The problem: Below are the records; copy exactly the lines from the first through the one containing "baf-ac vault policy and role generating", both included, and leave out the pictures.

↓↓↓

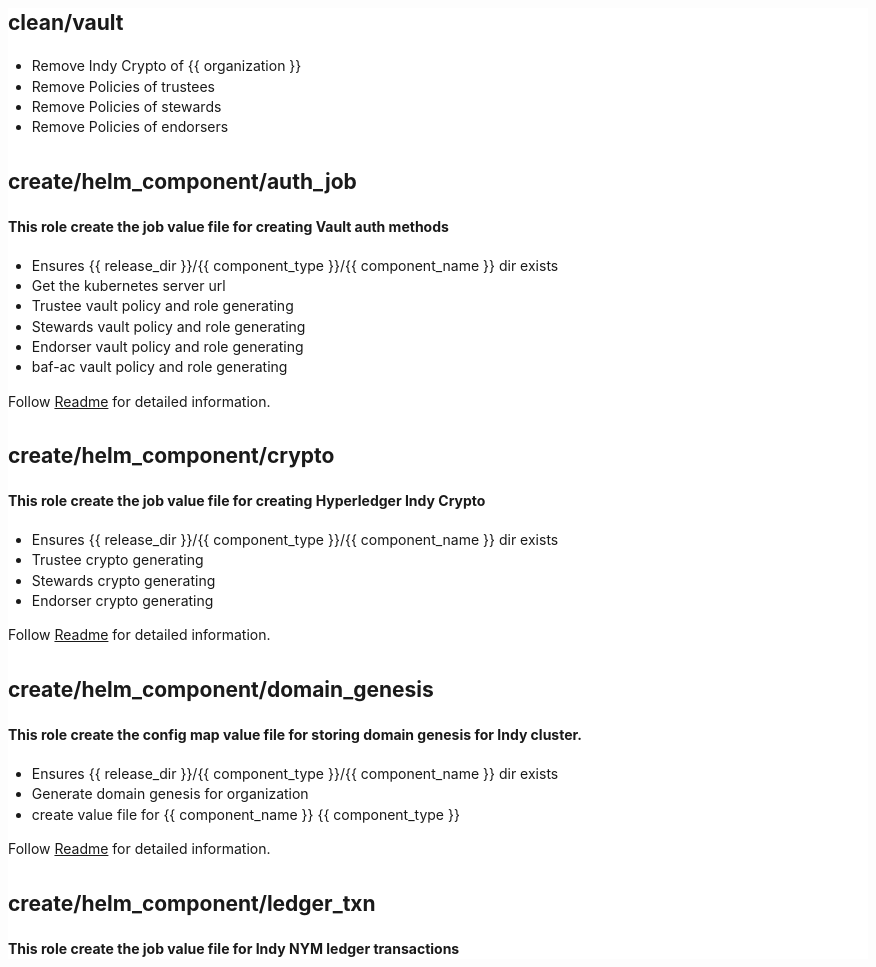 ## **clean/vault**

* Remove Indy Crypto of {{ organization }}
* Remove Policies of trustees
* Remove Policies of stewards
* Remove Policies of endorsers

## **create/helm_component/auth_job**
#### This role create the job value file for creating Vault auth methods

* Ensures {{ release_dir }}/{{ component_type }}/{{ component_name }} dir exists
* Get the kubernetes server url
* Trustee vault policy and role generating
* Stewards vault policy and role generating
* Endorser vault policy and role generating
* baf-ac vault policy and role generating

Follow [Readme](https://github.com/hyperledger-labs/blockchain-automation-framework/tree/master/platforms/hyperledger-indy/configuration/roles/create/helm_component/auth_job/README.md) for detailed information.

## **create/helm_component/crypto**
#### This role create the job value file for creating Hyperledger Indy Crypto

* Ensures {{ release_dir }}/{{ component_type }}/{{ component_name }} dir exists
* Trustee crypto generating
* Stewards crypto generating
* Endorser crypto generating

Follow [Readme](https://github.com/hyperledger-labs/blockchain-automation-framework/tree/master/platforms/hyperledger-indy/configuration/roles/create/helm_component/crypto/README.md) for detailed information.

## **create/helm_component/domain_genesis**
#### This role create the config map value file for storing domain genesis for Indy cluster.

* Ensures {{ release_dir }}/{{ component_type }}/{{ component_name }} dir exists
* Generate domain genesis for organization
* create value file for {{ component_name }} {{ component_type }}

Follow [Readme](https://github.com/hyperledger-labs/blockchain-automation-framework/tree/master/platforms/hyperledger-indy/configuration/roles/create/helm_component/domain_genesis/README.md) for detailed information.

## **create/helm_component/ledger_txn**
#### This role create the job value file for Indy NYM ledger transactions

↑↑↑

Exercise solution:
 ## **clean/vault**

* Remove Indy Crypto of {{ organization }}
* Remove Policies of trustees
* Remove Policies of stewards
* Remove Policies of endorsers

## **create/helm_component/auth_job**
#### This role create the job value file for creating Vault auth methods

* Ensures {{ release_dir }}/{{ component_type }}/{{ component_name }} dir exists
* Get the kubernetes server url
* Trustee vault policy and role generating
* Stewards vault policy and role generating
* Endorser vault policy and role generating
* baf-ac vault policy and role generating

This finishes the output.